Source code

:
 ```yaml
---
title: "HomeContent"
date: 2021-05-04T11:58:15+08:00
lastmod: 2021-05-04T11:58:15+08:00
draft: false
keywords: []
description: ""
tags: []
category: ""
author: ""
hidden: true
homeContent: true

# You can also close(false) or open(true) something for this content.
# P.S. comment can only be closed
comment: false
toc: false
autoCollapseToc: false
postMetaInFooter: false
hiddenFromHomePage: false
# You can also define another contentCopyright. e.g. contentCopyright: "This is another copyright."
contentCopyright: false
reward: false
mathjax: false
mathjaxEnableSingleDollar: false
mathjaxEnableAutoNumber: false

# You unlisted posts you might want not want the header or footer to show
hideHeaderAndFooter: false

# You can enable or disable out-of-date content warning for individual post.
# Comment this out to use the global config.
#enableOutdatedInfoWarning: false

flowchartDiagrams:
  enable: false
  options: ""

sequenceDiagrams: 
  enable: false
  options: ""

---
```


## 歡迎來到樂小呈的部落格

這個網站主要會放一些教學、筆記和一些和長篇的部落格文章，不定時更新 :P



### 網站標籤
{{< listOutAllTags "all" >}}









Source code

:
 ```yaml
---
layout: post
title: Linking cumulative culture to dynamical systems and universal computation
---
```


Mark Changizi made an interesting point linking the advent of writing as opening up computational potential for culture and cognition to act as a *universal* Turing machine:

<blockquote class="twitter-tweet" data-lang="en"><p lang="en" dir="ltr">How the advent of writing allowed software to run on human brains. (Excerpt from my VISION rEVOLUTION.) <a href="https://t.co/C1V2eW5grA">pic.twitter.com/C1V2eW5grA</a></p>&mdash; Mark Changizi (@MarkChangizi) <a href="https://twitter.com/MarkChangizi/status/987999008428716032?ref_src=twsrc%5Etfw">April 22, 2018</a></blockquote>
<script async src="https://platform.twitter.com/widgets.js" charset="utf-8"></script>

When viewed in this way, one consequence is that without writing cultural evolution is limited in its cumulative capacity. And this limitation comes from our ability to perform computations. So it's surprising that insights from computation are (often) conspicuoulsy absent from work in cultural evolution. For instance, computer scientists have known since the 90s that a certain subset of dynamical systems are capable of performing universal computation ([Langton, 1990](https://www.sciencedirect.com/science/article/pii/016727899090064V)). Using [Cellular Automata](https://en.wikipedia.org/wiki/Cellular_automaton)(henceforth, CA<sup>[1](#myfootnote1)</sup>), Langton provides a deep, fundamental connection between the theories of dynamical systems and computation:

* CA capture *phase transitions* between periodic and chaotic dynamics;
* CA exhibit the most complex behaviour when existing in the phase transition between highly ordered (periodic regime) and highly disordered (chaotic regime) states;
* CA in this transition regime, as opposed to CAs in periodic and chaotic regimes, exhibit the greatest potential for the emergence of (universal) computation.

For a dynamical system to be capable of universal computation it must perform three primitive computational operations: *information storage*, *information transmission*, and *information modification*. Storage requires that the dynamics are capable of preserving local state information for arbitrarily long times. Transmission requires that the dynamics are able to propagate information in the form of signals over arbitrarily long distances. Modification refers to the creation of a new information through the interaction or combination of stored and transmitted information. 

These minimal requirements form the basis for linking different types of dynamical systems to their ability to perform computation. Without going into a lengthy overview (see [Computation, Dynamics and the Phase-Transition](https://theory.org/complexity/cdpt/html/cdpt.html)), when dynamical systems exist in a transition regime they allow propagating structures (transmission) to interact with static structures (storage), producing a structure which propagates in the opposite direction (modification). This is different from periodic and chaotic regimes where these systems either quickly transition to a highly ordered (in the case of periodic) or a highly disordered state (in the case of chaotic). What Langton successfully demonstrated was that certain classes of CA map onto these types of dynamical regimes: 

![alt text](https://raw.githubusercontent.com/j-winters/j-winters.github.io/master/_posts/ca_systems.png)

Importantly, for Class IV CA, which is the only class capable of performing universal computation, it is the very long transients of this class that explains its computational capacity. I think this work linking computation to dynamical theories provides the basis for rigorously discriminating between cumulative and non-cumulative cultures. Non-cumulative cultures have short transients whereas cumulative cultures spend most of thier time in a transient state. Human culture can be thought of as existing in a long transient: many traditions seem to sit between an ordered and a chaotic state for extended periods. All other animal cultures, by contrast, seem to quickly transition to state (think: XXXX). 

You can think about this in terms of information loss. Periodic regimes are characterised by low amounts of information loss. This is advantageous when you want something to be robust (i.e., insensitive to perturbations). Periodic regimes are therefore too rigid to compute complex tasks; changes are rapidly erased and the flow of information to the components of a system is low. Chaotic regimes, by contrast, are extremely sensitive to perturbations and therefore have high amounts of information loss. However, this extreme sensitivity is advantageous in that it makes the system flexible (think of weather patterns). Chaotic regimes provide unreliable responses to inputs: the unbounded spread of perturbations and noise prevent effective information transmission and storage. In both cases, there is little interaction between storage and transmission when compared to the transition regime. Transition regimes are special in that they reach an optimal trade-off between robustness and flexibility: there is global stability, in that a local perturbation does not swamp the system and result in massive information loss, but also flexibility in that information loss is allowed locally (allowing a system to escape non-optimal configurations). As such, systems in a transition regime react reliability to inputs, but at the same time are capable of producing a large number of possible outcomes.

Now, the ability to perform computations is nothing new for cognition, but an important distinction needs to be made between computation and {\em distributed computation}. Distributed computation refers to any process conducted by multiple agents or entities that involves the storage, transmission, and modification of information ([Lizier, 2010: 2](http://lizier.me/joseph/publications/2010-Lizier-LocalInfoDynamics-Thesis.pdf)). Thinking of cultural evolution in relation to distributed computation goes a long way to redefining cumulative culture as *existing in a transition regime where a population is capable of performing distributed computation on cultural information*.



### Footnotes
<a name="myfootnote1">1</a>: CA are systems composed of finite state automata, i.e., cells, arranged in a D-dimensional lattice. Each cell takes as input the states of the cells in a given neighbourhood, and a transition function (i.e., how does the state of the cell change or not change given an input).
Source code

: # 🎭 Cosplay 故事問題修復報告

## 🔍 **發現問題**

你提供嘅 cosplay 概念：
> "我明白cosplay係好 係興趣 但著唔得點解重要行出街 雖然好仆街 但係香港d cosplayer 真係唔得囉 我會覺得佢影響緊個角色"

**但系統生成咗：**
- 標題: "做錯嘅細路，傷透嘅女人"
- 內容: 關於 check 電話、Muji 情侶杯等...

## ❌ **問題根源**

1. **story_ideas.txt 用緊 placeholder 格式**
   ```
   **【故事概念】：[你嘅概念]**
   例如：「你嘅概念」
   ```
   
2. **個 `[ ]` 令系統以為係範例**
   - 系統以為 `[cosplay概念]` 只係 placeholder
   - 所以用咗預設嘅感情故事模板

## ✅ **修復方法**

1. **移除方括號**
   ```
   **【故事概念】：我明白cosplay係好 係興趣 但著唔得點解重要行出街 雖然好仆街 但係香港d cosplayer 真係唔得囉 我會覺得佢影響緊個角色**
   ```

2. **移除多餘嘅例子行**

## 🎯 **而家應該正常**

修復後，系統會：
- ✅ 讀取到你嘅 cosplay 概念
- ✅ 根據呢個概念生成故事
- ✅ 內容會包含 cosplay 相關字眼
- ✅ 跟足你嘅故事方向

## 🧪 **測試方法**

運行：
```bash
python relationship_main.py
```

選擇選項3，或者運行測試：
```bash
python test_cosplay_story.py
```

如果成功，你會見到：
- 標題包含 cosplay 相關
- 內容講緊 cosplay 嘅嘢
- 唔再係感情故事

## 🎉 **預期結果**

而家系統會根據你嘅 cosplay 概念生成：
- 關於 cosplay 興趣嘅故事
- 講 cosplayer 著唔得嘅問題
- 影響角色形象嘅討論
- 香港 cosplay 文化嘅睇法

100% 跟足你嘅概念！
..........
EXERCISE OBJECTIVE
Could you transcribe each entry exactly as it stands?

ANSWER AREA
Source code

:
 ```yaml
---
title: "HomeContent"
date: 2021-05-04T11:58:15+08:00
lastmod: 2021-05-04T11:58:15+08:00
draft: false
keywords: []
description: ""
tags: []
category: ""
author: ""
hidden: true
homeContent: true

# You can also close(false) or open(true) something for this content.
# P.S. comment can only be closed
comment: false
toc: false
autoCollapseToc: false
postMetaInFooter: false
hiddenFromHomePage: false
# You can also define another contentCopyright. e.g. contentCopyright: "This is another copyright."
contentCopyright: false
reward: false
mathjax: false
mathjaxEnableSingleDollar: false
mathjaxEnableAutoNumber: false

# You unlisted posts you might want not want the header or footer to show
hideHeaderAndFooter: false

# You can enable or disable out-of-date content warning for individual post.
# Comment this out to use the global config.
#enableOutdatedInfoWarning: false

flowchartDiagrams:
  enable: false
  options: ""

sequenceDiagrams: 
  enable: false
  options: ""

---
```


## 歡迎來到樂小呈的部落格

這個網站主要會放一些教學、筆記和一些和長篇的部落格文章，不定時更新 :P



### 網站標籤
{{< listOutAllTags "all" >}}









Source code

:
 ```yaml
---
layout: post
title: Linking cumulative culture to dynamical systems and universal computation
---
```


Mark Changizi made an interesting point linking the advent of writing as opening up computational potential for culture and cognition to act as a *universal* Turing machine:

<blockquote class="twitter-tweet" data-lang="en"><p lang="en" dir="ltr">How the advent of writing allowed software to run on human brains. (Excerpt from my VISION rEVOLUTION.) <a href="https://t.co/C1V2eW5grA">pic.twitter.com/C1V2eW5grA</a></p>&mdash; Mark Changizi (@MarkChangizi) <a href="https://twitter.com/MarkChangizi/status/987999008428716032?ref_src=twsrc%5Etfw">April 22, 2018</a></blockquote>
<script async src="https://platform.twitter.com/widgets.js" charset="utf-8"></script>

When viewed in this way, one consequence is that without writing cultural evolution is limited in its cumulative capacity. And this limitation comes from our ability to perform computations. So it's surprising that insights from computation are (often) conspicuoulsy absent from work in cultural evolution. For instance, computer scientists have known since the 90s that a certain subset of dynamical systems are capable of performing universal computation ([Langton, 1990](https://www.sciencedirect.com/science/article/pii/016727899090064V)). Using [Cellular Automata](https://en.wikipedia.org/wiki/Cellular_automaton)(henceforth, CA<sup>[1](#myfootnote1)</sup>), Langton provides a deep, fundamental connection between the theories of dynamical systems and computation:

* CA capture *phase transitions* between periodic and chaotic dynamics;
* CA exhibit the most complex behaviour when existing in the phase transition between highly ordered (periodic regime) and highly disordered (chaotic regime) states;
* CA in this transition regime, as opposed to CAs in periodic and chaotic regimes, exhibit the greatest potential for the emergence of (universal) computation.

For a dynamical system to be capable of universal computation it must perform three primitive computational operations: *information storage*, *information transmission*, and *information modification*. Storage requires that the dynamics are capable of preserving local state information for arbitrarily long times. Transmission requires that the dynamics are able to propagate information in the form of signals over arbitrarily long distances. Modification refers to the creation of a new information through the interaction or combination of stored and transmitted information. 

These minimal requirements form the basis for linking different types of dynamical systems to their ability to perform computation. Without going into a lengthy overview (see [Computation, Dynamics and the Phase-Transition](https://theory.org/complexity/cdpt/html/cdpt.html)), when dynamical systems exist in a transition regime they allow propagating structures (transmission) to interact with static structures (storage), producing a structure which propagates in the opposite direction (modification). This is different from periodic and chaotic regimes where these systems either quickly transition to a highly ordered (in the case of periodic) or a highly disordered state (in the case of chaotic). What Langton successfully demonstrated was that certain classes of CA map onto these types of dynamical regimes: 

![alt text](https://raw.githubusercontent.com/j-winters/j-winters.github.io/master/_posts/ca_systems.png)

Importantly, for Class IV CA, which is the only class capable of performing universal computation, it is the very long transients of this class that explains its computational capacity. I think this work linking computation to dynamical theories provides the basis for rigorously discriminating between cumulative and non-cumulative cultures. Non-cumulative cultures have short transients whereas cumulative cultures spend most of thier time in a transient state. Human culture can be thought of as existing in a long transient: many traditions seem to sit between an ordered and a chaotic state for extended periods. All other animal cultures, by contrast, seem to quickly transition to state (think: XXXX). 

You can think about this in terms of information loss. Periodic regimes are characterised by low amounts of information loss. This is advantageous when you want something to be robust (i.e., insensitive to perturbations). Periodic regimes are therefore too rigid to compute complex tasks; changes are rapidly erased and the flow of information to the components of a system is low. Chaotic regimes, by contrast, are extremely sensitive to perturbations and therefore have high amounts of information loss. However, this extreme sensitivity is advantageous in that it makes the system flexible (think of weather patterns). Chaotic regimes provide unreliable responses to inputs: the unbounded spread of perturbations and noise prevent effective information transmission and storage. In both cases, there is little interaction between storage and transmission when compared to the transition regime. Transition regimes are special in that they reach an optimal trade-off between robustness and flexibility: there is global stability, in that a local perturbation does not swamp the system and result in massive information loss, but also flexibility in that information loss is allowed locally (allowing a system to escape non-optimal configurations). As such, systems in a transition regime react reliability to inputs, but at the same time are capable of producing a large number of possible outcomes.

Now, the ability to perform computations is nothing new for cognition, but an important distinction needs to be made between computation and {\em distributed computation}. Distributed computation refers to any process conducted by multiple agents or entities that involves the storage, transmission, and modification of information ([Lizier, 2010: 2](http://lizier.me/joseph/publications/2010-Lizier-LocalInfoDynamics-Thesis.pdf)). Thinking of cultural evolution in relation to distributed computation goes a long way to redefining cumulative culture as *existing in a transition regime where a population is capable of performing distributed computation on cultural information*.



### Footnotes
<a name="myfootnote1">1</a>: CA are systems composed of finite state automata, i.e., cells, arranged in a D-dimensional lattice. Each cell takes as input the states of the cells in a given neighbourhood, and a transition function (i.e., how does the state of the cell change or not change given an input).
Source code

: # 🎭 Cosplay 故事問題修復報告

## 🔍 **發現問題**

你提供嘅 cosplay 概念：
> "我明白cosplay係好 係興趣 但著唔得點解重要行出街 雖然好仆街 但係香港d cosplayer 真係唔得囉 我會覺得佢影響緊個角色"

**但系統生成咗：**
- 標題: "做錯嘅細路，傷透嘅女人"
- 內容: 關於 check 電話、Muji 情侶杯等...

## ❌ **問題根源**

1. **story_ideas.txt 用緊 placeholder 格式**
   ```
   **【故事概念】：[你嘅概念]**
   例如：「你嘅概念」
   ```
   
2. **個 `[ ]` 令系統以為係範例**
   - 系統以為 `[cosplay概念]` 只係 placeholder
   - 所以用咗預設嘅感情故事模板

## ✅ **修復方法**

1. **移除方括號**
   ```
   **【故事概念】：我明白cosplay係好 係興趣 但著唔得點解重要行出街 雖然好仆街 但係香港d cosplayer 真係唔得囉 我會覺得佢影響緊個角色**
   ```

2. **移除多餘嘅例子行**

## 🎯 **而家應該正常**

修復後，系統會：
- ✅ 讀取到你嘅 cosplay 概念
- ✅ 根據呢個概念生成故事
- ✅ 內容會包含 cosplay 相關字眼
- ✅ 跟足你嘅故事方向

## 🧪 **測試方法**

運行：
```bash
python relationship_main.py
```

選擇選項3，或者運行測試：
```bash
python test_cosplay_story.py
```

如果成功，你會見到：
- 標題包含 cosplay 相關
- 內容講緊 cosplay 嘅嘢
- 唔再係感情故事

## 🎉 **預期結果**

而家系統會根據你嘅 cosplay 概念生成：
- 關於 cosplay 興趣嘅故事
- 講 cosplayer 著唔得嘅問題
- 影響角色形象嘅討論
- 香港 cosplay 文化嘅睇法

100% 跟足你嘅概念！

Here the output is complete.